# British Student who wants to move to South Park or Real Alternative



## KCLC700 (Apr 6, 2011)

So I'm a student who would like to be a chemical engineer. I'm actually on the wrong course (mid-course decision) for that, so this could be years ahead. For those of you who don't know, chemical engineers work on processes which develop raw materials into products, so if one would like to work on site as I do, location is very important. This may involve oil, gas, chemicals, pharmaceuticals, food, drink, water, waste, minerals etc. Unfortunately, there don't seem to be that many work opportunities at home and this industry seems to be often run by international corporations prone to moving factories to different countries. 

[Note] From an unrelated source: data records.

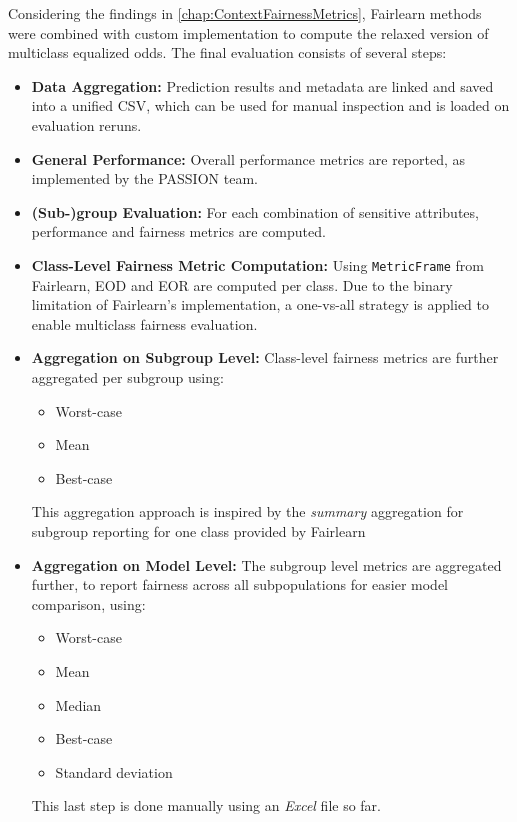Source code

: \documentclass[12pt, a4paper, oneside]{book}   	%
\begin{document}
		Considering the findings in \autoref{chap:ContextFairnessMetrics}, \gls{Fairlearn} methods were combined with custom implementation to compute the relaxed version of multiclass equalized odds. The final evaluation consists of several steps:
		\begin{itemize}
			\item \textbf{Data Aggregation:} Prediction results and metadata are linked and saved into a unified CSV, which can be used for manual inspection and is loaded on evaluation reruns.
			\item \textbf{General Performance:} Overall performance metrics are reported, as implemented by the PASSION team.
			\item \textbf{(Sub-)group Evaluation:} For each combination of sensitive attributes, performance and fairness metrics are computed.
			\item \textbf{Class-Level Fairness Metric Computation:} Using \texttt{MetricFrame} from \gls{Fairlearn}, \gls{EOD} and \gls{EOR} are computed per class. Due to the binary limitation of \gls{Fairlearn}'s implementation, a one-vs-all strategy is applied to enable multiclass fairness evaluation.
			\item \textbf{Aggregation on Subgroup Level:} Class-level fairness metrics are further aggregated per subgroup using:
			\begin{itemize}
				\item Worst-case
				\item Mean
				\item Best-case
			\end{itemize}
			This aggregation approach is inspired by the \textit{summary} aggregation for subgroup reporting for one class provided by \gls{Fairlearn} \autocite{Fairlearn_nodate}
			\item \textbf{Aggregation on Model Level:} The subgroup level metrics are aggregated further, to report fairness across all subpopulations for easier model comparison, using:
			\begin{itemize}
				\item Worst-case
				\item Mean
				\item Median
				\item Best-case
				\item Standard deviation
			\end{itemize}
			This last step is done manually using an \textit{Excel} file so far.
		\end{itemize}
		
\end{document}
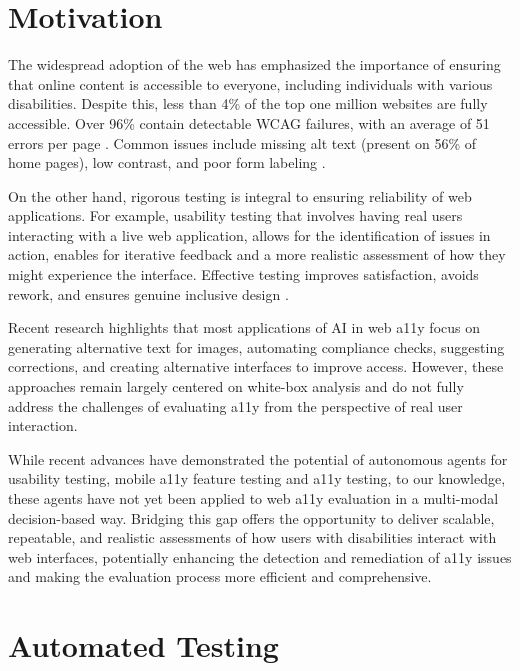 
\section{Motivation}

The widespread adoption of the web has emphasized the importance of ensuring that online content is accessible to everyone, including individuals with various disabilities\cite{abu2023web}. Despite this, less than 4\% of the top one million websites are fully accessible. Over 96\% contain detectable \ac{WCAG} failures, with an average of 51 errors per page \cite{webaimmillion2025}. Common issues include missing alt text (present on 56\% of home pages), low contrast, and poor form labeling \cite{audioeye2024}.

On the other hand, rigorous testing is integral to ensuring reliability of web applications. For example, usability testing that involves having real users interacting with a live web application, allows for the identification of issues in action, enables for iterative feedback and a more realistic assessment of how they might experience the interface. Effective testing improves satisfaction, avoids rework, and ensures genuine inclusive design \cite{accessdesign2025}.

Recent research highlights that most applications of \ac{AI} in web \ac{a11y} focus on generating alternative text for images, automating compliance checks, suggesting corrections, and creating alternative interfaces to improve access\cite{vera2025towards}. However, these approaches remain largely centered on white-box analysis and do not fully address the challenges of evaluating \ac{a11y} from the perspective of real user interaction. 

While recent advances have demonstrated the potential of autonomous agents for usability testing\cite{lu2025uxagent}, mobile \ac{a11y} feature testing\cite{taeb2024axnav} and a11y testing\cite{zhong2025screenaudit}, to our knowledge, these agents have not yet been applied to web \ac{a11y} evaluation in a multi-modal decision-based way. Bridging this gap offers the opportunity to deliver scalable, repeatable, and realistic assessments of how users with disabilities interact with web interfaces, potentially enhancing the detection and remediation of \ac{a11y} issues and making the evaluation process more efficient and comprehensive.

\section{Automated Testing}

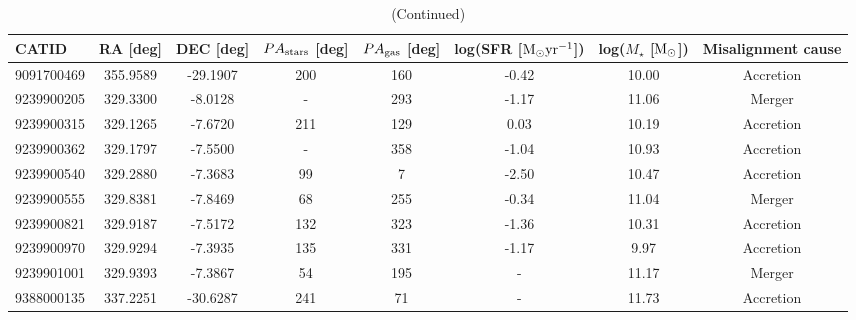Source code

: \documentclass[fleqn,usenatbib]{mnras}
\begin{document}

\setlength{\tabcolsep}{9.0pt} %
\renewcommand{\arraystretch}{1.2}
\begin{table}
\centering
\caption{(Continued)}\label{tab:TableA5}

\begin{tabular*}{\linewidth}{cccccccc}
\hline
\multicolumn{1}{l}{CATID} & \multicolumn{1}{l}{RA [deg]} & \multicolumn{1}{l}{DEC [deg]} & \multicolumn{1}{l}{$PA_{\rm{stars}}$ [deg]} & \multicolumn{1}{l}{$PA_{\rm{gas}}$ [deg]} & \multicolumn{1}{l}{log(SFR [$\rm{M_{\odot}yr^{-1}}$])} & \multicolumn{1}{l}{log($M_{\star}$ [$\rm{M_{\odot}}$])} & \multicolumn{1}{l}{Misalignment cause} \\
\hline

9091700469                & 355.9589               & -29.1907                & 200                           & 160                         & -0.42%
& 10.00 %
& Accretion          \\
9239900205                & 329.3300               & -8.0128                 & -                             & 293                         & -1.17%
& 11.06%
& Merger             \\
9239900315                & 329.1265               & -7.6720                 & 211                           & 129                         & 0.03%
& 10.19%
& Accretion          \\
9239900362                & 329.1797               & -7.5500                 & -                             & 358                         & -1.04%
& 10.93%
& Accretion          \\
9239900540                & 329.2880               & -7.3683                 & 99                            & 7                           & -2.50%
& 10.47%
& Accretion          \\
9239900555                & 329.8381               & -7.8469                 & 68                            & 255                         & -0.34%
& 11.04%
& Merger             \\
9239900821                & 329.9187               & -7.5172                 & 132                           & 323                         & -1.36%
& 10.31%
& Accretion          \\
9239900970                & 329.9294               & -7.3935                 & 135                           & 331                         & -1.17%
& 9.97%
& Accretion          \\
9239901001                & 329.9393               & -7.3867                 & 54                            & 195                         & -                       & 11.17%
& Merger             \\
9388000135                & 337.2251               & -30.6287                & 241                           & 71                          & -                       & 11.73%
& Accretion         

\end{tabular*}
\end{table}



\bsp	%
\label{lastpage}
\end{document}
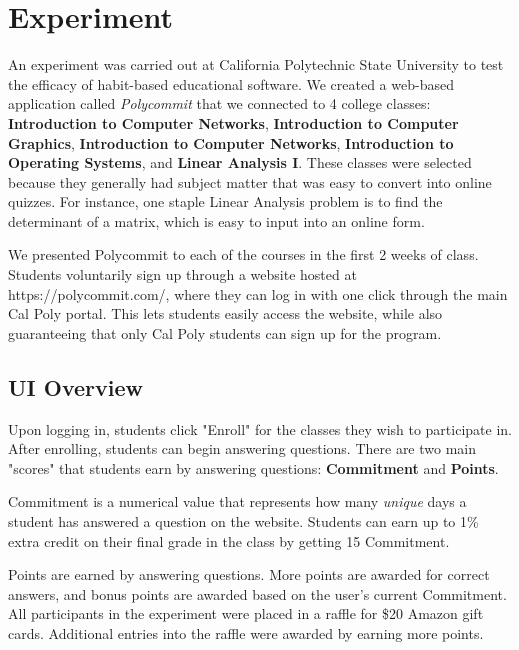 
\section{Experiment}
\par An experiment was carried out at California Polytechnic State University to test the efficacy of habit-based educational software. We created a web-based application called \textit{Polycommit} that we connected to 4 college classes: \textbf{Introduction to Computer Networks}, \textbf{Introduction to Computer Graphics}, \textbf{Introduction to Computer Networks}, \textbf{Introduction to Operating Systems}, and \textbf{Linear Analysis I}. These classes were selected because they generally had subject matter that was easy to convert into online quizzes. For instance, one staple Linear Analysis problem is to find the determinant of a matrix, which is easy to input into an online form.

\par We presented Polycommit to each of the courses in the first 2 weeks of class. Students voluntarily sign up through a website hosted at https://polycommit.com/, where they can log in with one click through the main Cal Poly portal. This lets students easily access the website, while also guaranteeing that only Cal Poly students can sign up for the program.

\subsection{UI Overview}
\par Upon logging in, students click "Enroll" for the classes they wish to participate in. After enrolling, students can begin answering questions. There are two main "scores" that students earn by answering questions: \textbf{Commitment} and \textbf{Points}.

\par Commitment is a numerical value that represents how many \textit{unique} days a student has answered a question on the website. Students can earn up to 1\% extra credit on their final grade in the class by getting 15 Commitment.

\par Points are earned by answering questions. More points are awarded for correct answers, and bonus points are awarded based on the user's current Commitment. All participants in the experiment were placed in a raffle for \$20 Amazon gift cards. Additional entries into the raffle were awarded by earning more points.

But many of these companies are based in America, so I suspect that there may be more opportunities and stabiliity there. What I'd like to ask is where to go. I've recently been watching 'South Park' and I find _that_ town enchanting. But it's not real. And it probably doesn't export the products I mentioned earlier either.

So what rural areas in the West, Midwest or possibly South (might a be little warm) are there which produce oil, gas, chemicals, pharmaceuticals, food, drink, water, waste, minerals? You may also like to let me know if I should stop trying to make life decisions based on cartoons and just move to the north (of England) instead. Sorry if I rambled there.


----------



## twostep (Apr 3, 2008)

Start networking with students and faculties. Look into exchange semesters.


----------



## Guest (Apr 7, 2011)

KCLC700 said:


> So what rural areas in the West, Midwest or possibly South (might a be little warm) are there which produce oil, gas, chemicals, pharmaceuticals, food, drink, water, waste, minerals? You may also like to let me know if I should stop trying to make life decisions based on cartoons and just move to the north (of England) instead. Sorry if I rambled there.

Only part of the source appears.